Plain-text document sources

<<<<

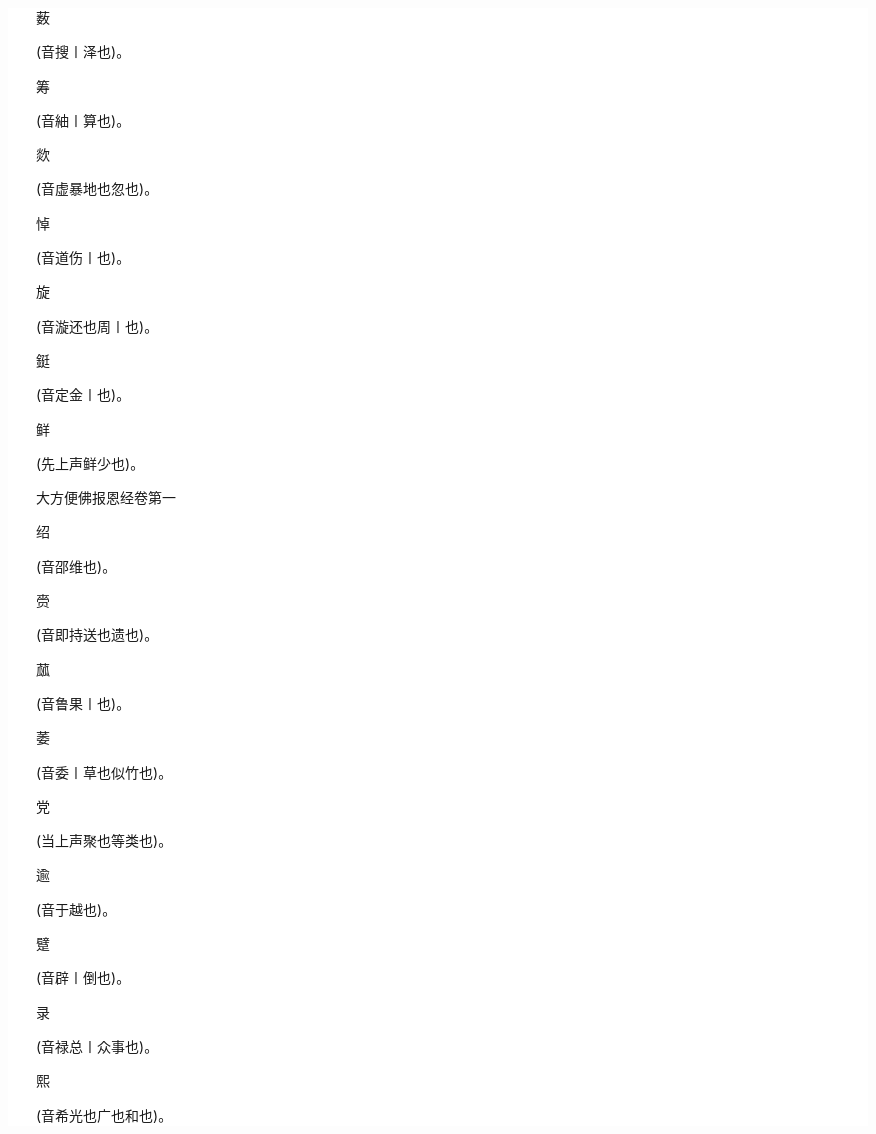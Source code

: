 　　薮

　　(音搜〡泽也)。

　　筹

　　(音紬〡算也)。

　　欻

　　(音虚暴地也忽也)。

　　悼

　　(音道伤〡也)。

　　旋

　　(音漩还也周〡也)。

　　鋌

　　(音定金〡也)。

　　鲜

　　(先上声鲜少也)。

　　大方便佛报恩经卷第一

　　绍

　　(音邵维也)。

　　赍

　　(音即持送也遗也)。

　　蓏

　　(音鲁果〡也)。

　　萎

　　(音委〡草也似竹也)。

　　党

　　(当上声聚也等类也)。

　　逾

　　(音于越也)。

　　躄

　　(音辟〡倒也)。

　　录

　　(音禄总〡众事也)。

　　熙

　　(音希光也广也和也)。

>>>>

Your answer must be an exact repeat of the records above, with no pictures in it.

Source code

: 　　薮

　　(音搜〡泽也)。

　　筹

　　(音紬〡算也)。

　　欻

　　(音虚暴地也忽也)。

　　悼

　　(音道伤〡也)。

　　旋

　　(音漩还也周〡也)。

　　鋌

　　(音定金〡也)。

　　鲜

　　(先上声鲜少也)。

　　大方便佛报恩经卷第一

　　绍

　　(音邵维也)。

　　赍

　　(音即持送也遗也)。

　　蓏

　　(音鲁果〡也)。

　　萎

　　(音委〡草也似竹也)。

　　党

　　(当上声聚也等类也)。

　　逾

　　(音于越也)。

　　躄

　　(音辟〡倒也)。

　　录

　　(音禄总〡众事也)。

　　熙

　　(音希光也广也和也)。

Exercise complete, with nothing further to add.